* Task instructions: In the listing that follows, find the line with "- After each", then copy exactly from it through the line with "## Properties", leaving out every picture.

********************

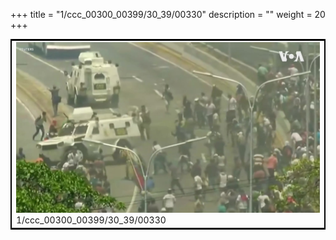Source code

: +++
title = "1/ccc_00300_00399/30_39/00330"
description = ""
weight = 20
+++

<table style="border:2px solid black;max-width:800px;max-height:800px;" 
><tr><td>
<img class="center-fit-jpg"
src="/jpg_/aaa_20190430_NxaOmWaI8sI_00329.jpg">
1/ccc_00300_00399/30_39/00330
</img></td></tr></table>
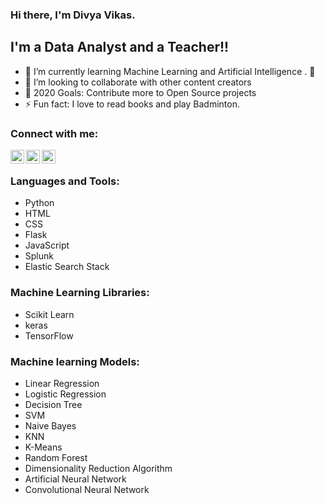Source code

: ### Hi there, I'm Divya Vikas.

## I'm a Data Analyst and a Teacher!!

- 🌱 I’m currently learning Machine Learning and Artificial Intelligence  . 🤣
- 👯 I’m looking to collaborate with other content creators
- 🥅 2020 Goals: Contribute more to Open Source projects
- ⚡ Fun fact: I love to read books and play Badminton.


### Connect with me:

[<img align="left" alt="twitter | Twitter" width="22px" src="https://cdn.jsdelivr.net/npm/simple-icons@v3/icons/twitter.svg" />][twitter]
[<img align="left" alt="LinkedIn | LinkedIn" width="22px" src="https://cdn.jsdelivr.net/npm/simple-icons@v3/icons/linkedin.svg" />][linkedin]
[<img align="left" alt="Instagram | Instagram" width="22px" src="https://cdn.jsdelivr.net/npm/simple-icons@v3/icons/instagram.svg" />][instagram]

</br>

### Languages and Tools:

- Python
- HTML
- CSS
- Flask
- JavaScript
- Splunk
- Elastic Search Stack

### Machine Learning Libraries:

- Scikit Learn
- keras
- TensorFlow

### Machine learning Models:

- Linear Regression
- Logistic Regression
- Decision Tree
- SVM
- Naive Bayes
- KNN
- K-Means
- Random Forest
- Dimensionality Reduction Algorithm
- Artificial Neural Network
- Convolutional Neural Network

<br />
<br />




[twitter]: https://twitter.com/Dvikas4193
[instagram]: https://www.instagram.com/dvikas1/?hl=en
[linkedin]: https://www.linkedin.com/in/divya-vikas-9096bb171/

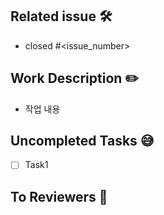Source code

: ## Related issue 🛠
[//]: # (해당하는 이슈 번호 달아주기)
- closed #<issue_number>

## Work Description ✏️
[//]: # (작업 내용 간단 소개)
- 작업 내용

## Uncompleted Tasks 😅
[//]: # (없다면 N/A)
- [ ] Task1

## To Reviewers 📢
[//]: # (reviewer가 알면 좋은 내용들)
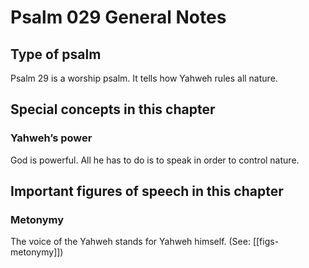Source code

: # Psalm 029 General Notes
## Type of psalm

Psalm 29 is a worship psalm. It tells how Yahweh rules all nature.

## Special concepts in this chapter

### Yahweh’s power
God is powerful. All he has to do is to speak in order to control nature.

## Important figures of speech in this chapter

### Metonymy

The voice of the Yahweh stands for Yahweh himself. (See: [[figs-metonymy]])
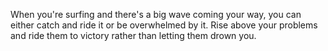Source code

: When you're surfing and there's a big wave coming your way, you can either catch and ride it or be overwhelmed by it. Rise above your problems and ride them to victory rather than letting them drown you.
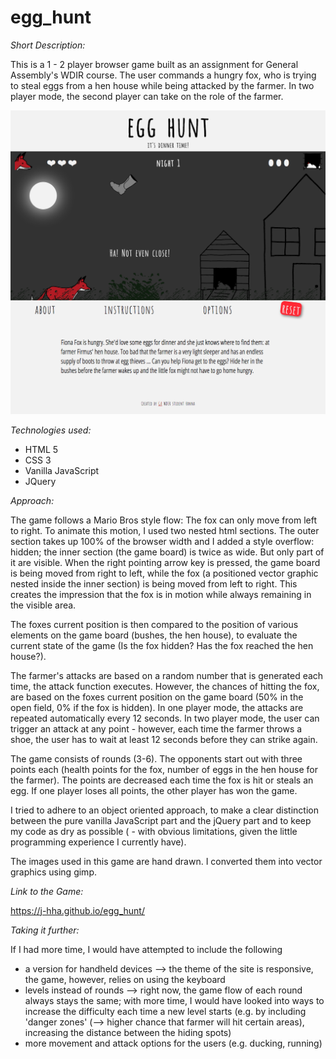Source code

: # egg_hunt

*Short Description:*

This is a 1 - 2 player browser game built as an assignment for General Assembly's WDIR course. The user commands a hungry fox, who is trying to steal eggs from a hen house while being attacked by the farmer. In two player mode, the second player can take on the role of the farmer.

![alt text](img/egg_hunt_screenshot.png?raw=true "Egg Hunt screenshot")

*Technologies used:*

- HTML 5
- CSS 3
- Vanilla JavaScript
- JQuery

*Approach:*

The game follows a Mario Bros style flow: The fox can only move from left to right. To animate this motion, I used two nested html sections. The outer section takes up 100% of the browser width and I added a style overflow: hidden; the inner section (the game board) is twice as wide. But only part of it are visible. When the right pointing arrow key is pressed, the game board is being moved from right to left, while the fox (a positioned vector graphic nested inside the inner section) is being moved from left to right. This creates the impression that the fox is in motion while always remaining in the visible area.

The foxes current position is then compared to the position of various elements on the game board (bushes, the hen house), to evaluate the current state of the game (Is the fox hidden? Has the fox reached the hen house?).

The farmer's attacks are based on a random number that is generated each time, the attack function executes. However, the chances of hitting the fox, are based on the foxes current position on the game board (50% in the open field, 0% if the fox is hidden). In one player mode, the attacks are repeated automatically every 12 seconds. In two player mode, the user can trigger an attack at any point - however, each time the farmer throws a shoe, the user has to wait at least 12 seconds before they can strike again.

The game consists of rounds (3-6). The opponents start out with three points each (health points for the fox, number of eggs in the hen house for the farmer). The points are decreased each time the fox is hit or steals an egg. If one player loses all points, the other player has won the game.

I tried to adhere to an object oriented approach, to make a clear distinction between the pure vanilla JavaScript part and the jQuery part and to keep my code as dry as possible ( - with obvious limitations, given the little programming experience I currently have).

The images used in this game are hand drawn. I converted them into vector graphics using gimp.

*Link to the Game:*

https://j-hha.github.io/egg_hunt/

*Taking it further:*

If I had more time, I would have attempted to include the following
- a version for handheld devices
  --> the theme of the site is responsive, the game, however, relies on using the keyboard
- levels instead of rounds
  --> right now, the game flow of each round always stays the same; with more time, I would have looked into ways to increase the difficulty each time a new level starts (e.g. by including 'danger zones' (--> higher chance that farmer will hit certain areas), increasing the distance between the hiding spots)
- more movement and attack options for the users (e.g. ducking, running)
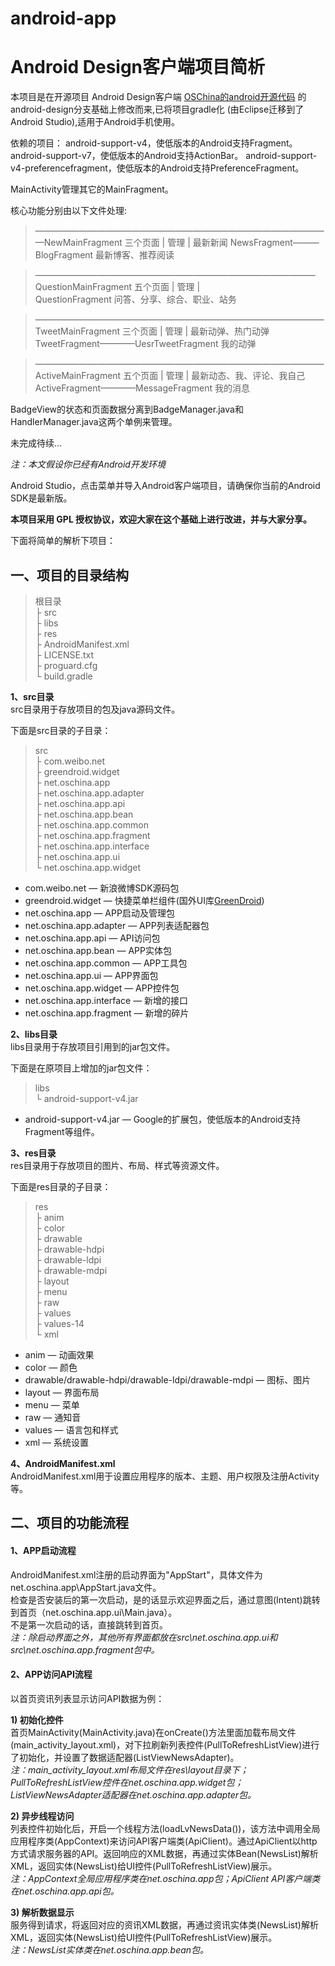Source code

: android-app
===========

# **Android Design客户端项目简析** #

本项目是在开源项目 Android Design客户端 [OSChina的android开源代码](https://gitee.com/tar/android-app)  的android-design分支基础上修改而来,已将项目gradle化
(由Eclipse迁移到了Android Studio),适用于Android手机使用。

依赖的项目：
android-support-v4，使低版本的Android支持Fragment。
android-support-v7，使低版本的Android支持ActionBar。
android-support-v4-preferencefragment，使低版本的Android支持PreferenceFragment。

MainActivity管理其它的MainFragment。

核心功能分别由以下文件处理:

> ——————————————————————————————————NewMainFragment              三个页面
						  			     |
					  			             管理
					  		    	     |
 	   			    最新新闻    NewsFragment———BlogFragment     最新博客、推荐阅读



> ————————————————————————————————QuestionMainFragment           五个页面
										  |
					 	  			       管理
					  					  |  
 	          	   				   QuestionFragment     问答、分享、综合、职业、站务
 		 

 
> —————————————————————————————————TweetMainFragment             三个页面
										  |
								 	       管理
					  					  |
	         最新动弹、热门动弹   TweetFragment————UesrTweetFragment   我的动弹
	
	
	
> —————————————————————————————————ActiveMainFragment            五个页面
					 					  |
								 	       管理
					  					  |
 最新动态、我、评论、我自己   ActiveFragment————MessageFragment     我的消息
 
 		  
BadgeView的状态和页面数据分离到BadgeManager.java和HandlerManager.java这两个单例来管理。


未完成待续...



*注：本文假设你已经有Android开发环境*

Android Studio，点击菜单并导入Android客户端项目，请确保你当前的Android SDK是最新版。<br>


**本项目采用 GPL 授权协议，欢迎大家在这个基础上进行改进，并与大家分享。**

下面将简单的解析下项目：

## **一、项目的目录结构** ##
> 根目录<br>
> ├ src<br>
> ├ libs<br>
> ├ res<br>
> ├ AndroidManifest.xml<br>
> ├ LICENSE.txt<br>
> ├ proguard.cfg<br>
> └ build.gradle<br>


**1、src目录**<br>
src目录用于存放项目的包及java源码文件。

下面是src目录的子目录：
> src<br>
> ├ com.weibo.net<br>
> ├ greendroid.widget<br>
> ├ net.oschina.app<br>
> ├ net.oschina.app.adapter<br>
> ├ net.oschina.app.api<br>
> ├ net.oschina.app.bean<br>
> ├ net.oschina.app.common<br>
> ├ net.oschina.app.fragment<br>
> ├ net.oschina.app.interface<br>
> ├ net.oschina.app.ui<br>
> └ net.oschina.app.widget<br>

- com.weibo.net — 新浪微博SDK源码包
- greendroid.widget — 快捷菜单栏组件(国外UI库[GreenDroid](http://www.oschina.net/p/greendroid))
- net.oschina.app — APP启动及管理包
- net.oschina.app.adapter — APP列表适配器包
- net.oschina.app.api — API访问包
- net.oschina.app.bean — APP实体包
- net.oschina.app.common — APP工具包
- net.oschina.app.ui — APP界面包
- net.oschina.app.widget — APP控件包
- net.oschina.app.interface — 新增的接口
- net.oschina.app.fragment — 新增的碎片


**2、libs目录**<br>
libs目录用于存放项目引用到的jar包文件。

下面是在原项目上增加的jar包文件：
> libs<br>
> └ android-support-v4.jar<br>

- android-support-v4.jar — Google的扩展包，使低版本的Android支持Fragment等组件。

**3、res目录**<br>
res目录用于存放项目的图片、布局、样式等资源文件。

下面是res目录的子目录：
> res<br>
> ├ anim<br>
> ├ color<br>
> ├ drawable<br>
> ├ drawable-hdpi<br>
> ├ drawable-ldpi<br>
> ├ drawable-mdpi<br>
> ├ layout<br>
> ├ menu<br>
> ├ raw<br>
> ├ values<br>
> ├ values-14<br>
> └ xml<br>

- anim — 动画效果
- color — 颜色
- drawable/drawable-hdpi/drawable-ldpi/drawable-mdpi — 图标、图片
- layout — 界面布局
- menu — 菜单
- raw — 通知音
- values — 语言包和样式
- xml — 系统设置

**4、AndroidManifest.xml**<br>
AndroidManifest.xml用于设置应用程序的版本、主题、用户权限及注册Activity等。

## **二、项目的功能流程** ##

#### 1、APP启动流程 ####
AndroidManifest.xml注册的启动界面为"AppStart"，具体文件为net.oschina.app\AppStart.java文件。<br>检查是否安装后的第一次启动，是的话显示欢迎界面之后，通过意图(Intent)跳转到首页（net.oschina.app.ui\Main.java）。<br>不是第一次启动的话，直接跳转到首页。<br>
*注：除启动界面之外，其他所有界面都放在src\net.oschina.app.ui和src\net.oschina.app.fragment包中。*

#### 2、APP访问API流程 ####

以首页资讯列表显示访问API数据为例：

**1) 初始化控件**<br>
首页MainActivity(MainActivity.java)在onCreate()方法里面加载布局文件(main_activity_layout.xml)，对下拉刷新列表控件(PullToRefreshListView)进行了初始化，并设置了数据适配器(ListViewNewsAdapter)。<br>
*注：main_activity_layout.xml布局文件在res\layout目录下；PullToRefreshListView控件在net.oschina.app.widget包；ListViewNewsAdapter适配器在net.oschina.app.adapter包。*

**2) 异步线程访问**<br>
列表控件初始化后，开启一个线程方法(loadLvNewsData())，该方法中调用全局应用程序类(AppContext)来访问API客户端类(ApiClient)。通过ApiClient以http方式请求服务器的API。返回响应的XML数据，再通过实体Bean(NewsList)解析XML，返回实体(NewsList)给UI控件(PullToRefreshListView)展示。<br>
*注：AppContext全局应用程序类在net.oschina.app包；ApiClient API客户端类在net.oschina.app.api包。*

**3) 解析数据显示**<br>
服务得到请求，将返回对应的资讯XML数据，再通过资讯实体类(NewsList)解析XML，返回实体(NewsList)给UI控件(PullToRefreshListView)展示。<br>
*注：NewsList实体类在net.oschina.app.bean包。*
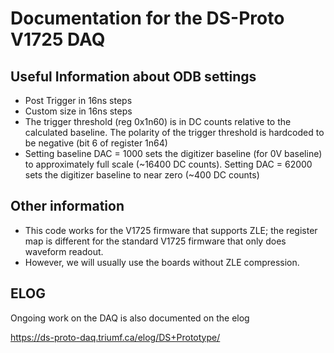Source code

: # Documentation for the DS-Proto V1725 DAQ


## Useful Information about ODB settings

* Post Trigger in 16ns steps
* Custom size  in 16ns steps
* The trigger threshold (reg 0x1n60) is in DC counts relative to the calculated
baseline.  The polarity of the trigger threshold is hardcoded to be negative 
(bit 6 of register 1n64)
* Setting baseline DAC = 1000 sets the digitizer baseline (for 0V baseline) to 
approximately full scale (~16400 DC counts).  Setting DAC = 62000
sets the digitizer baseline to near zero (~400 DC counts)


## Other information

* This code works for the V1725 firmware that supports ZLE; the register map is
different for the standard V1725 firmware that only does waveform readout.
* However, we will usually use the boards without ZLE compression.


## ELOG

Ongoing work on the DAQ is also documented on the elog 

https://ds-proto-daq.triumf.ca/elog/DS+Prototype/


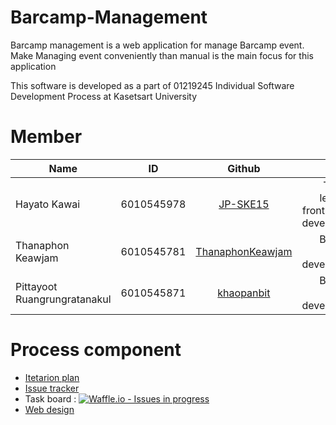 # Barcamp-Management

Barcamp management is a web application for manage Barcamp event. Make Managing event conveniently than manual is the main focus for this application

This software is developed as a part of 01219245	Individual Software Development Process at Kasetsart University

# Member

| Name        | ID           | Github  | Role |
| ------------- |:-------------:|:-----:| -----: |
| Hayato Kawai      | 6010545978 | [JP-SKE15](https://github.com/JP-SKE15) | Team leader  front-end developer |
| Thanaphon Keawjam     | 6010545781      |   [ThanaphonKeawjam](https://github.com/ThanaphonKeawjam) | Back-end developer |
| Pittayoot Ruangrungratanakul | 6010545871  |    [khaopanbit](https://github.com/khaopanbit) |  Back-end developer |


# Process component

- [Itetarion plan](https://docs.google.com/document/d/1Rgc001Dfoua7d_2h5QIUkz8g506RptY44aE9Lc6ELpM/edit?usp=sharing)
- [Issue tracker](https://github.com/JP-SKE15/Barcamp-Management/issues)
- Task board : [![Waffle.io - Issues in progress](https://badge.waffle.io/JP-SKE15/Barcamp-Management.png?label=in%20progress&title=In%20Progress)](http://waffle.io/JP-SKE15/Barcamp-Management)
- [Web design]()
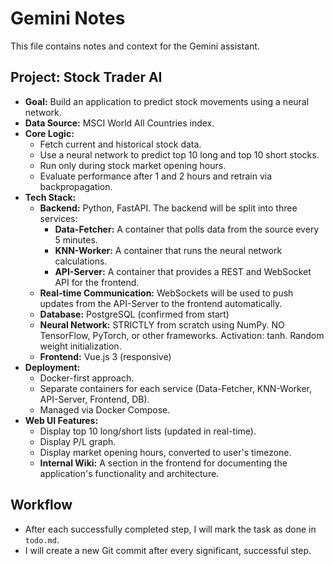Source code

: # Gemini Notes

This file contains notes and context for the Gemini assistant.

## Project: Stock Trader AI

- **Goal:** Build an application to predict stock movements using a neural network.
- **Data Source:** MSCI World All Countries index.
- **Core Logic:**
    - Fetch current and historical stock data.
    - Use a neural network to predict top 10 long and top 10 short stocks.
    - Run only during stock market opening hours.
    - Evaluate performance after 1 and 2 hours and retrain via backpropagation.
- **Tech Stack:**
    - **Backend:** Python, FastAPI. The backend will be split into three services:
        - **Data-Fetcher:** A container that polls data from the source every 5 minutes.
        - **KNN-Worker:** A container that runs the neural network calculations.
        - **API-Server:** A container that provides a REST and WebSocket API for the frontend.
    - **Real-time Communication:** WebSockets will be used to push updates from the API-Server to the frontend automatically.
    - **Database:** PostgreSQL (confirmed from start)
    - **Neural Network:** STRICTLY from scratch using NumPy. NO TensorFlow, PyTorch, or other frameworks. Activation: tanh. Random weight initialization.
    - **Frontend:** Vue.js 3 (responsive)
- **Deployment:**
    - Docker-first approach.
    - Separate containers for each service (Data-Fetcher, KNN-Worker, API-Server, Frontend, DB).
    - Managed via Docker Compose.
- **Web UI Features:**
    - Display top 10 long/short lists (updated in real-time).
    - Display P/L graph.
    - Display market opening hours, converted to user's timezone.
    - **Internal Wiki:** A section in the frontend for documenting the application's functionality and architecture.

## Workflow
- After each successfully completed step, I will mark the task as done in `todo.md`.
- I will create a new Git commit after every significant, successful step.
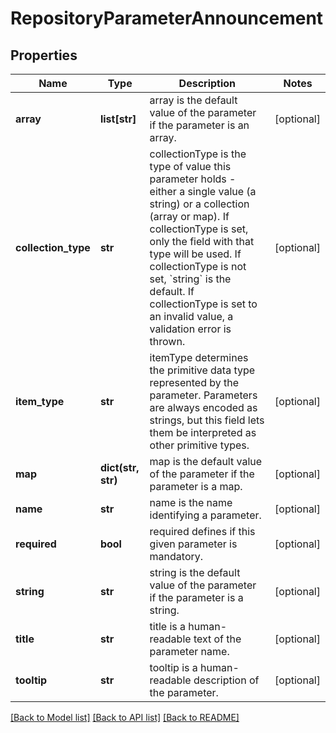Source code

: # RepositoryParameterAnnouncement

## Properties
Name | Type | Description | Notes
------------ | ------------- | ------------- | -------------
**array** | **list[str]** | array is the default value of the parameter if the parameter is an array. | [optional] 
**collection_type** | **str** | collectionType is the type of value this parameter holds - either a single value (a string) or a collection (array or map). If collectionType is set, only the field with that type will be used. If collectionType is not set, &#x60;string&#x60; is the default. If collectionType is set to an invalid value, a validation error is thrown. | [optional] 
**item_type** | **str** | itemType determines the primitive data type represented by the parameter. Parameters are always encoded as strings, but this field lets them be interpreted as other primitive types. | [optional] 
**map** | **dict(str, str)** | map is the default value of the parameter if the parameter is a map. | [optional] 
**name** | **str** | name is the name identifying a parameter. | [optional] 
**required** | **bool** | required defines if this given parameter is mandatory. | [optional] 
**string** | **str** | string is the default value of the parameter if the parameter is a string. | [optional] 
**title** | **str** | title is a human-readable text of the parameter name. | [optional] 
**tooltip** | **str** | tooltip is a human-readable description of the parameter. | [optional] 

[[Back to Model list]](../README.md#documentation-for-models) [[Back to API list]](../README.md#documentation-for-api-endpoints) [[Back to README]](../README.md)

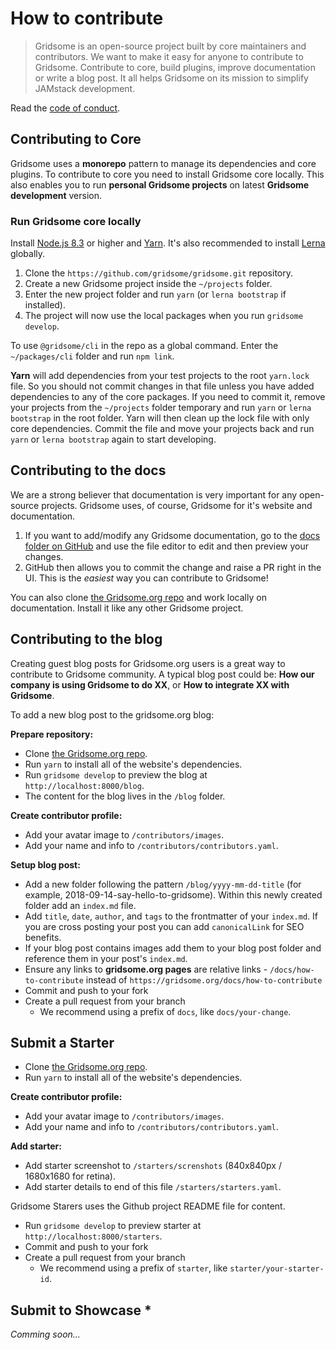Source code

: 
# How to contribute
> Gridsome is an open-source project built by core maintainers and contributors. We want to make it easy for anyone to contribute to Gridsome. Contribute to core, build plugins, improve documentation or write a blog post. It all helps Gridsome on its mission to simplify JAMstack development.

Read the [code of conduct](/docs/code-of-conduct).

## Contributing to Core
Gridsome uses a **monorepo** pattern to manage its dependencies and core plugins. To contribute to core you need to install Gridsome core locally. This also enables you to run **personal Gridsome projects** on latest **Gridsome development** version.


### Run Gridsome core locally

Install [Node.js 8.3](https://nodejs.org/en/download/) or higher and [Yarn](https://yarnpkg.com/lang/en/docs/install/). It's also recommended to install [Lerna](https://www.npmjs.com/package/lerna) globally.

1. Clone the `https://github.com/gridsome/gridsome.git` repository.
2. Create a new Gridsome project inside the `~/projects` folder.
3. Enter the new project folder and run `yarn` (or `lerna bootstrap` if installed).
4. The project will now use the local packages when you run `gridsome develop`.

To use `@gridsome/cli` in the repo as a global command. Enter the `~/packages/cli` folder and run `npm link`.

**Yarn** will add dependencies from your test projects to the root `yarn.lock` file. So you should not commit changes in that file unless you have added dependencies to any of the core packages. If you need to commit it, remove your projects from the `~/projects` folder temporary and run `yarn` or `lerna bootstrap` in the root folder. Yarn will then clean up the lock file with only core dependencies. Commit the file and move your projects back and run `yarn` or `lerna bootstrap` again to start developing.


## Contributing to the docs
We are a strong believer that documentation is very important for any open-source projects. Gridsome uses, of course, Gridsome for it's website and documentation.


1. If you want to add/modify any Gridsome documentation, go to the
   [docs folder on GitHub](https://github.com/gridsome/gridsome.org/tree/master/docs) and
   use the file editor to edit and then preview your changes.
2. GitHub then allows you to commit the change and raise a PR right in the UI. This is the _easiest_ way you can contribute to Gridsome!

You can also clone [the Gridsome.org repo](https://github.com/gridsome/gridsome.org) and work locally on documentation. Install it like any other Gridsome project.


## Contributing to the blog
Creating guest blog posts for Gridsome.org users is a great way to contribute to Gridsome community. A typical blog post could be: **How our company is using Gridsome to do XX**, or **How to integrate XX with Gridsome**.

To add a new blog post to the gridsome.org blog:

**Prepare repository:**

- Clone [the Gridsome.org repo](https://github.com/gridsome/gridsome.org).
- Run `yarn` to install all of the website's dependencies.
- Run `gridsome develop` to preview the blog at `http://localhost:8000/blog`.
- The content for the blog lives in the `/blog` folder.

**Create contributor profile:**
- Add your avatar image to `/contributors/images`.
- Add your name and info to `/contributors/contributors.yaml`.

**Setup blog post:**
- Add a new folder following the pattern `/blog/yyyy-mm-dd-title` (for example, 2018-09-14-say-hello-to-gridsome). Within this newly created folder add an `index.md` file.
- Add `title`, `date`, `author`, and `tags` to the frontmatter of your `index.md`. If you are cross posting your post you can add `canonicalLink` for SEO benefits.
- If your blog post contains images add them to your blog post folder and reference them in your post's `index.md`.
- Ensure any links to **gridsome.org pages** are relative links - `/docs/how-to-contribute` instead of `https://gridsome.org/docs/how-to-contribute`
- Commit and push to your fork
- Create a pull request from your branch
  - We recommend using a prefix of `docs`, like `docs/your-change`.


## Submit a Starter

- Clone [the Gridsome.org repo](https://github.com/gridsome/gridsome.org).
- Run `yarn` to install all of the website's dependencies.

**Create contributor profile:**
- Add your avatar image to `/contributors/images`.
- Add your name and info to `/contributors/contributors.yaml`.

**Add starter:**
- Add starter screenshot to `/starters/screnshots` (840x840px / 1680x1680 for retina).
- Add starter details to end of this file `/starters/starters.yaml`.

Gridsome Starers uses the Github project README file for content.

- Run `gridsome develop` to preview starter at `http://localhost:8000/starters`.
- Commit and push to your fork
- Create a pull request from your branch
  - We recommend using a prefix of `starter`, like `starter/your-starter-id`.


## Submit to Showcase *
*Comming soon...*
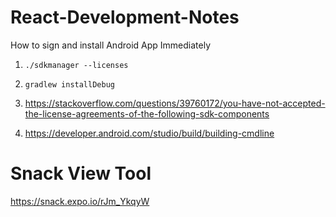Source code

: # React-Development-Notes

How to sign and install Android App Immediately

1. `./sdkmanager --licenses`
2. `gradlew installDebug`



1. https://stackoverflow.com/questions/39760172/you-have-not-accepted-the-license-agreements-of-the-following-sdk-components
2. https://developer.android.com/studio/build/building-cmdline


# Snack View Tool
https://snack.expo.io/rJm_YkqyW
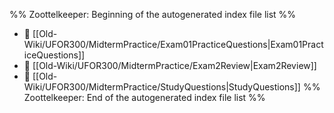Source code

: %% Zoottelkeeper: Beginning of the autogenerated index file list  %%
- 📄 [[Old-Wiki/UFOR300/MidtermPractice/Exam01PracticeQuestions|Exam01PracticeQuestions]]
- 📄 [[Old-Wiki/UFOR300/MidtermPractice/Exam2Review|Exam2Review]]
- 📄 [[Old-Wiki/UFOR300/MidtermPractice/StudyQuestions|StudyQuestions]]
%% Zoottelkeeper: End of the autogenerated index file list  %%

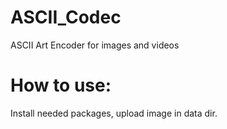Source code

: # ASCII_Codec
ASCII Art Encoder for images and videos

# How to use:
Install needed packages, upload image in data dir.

********************

* Output below:
- After each successfully completed step, I will mark the task as done in `todo.md`.
- I will create a new Git commit after every significant, successful step.
Source code

: # RepositoryParameterAnnouncement

## Properties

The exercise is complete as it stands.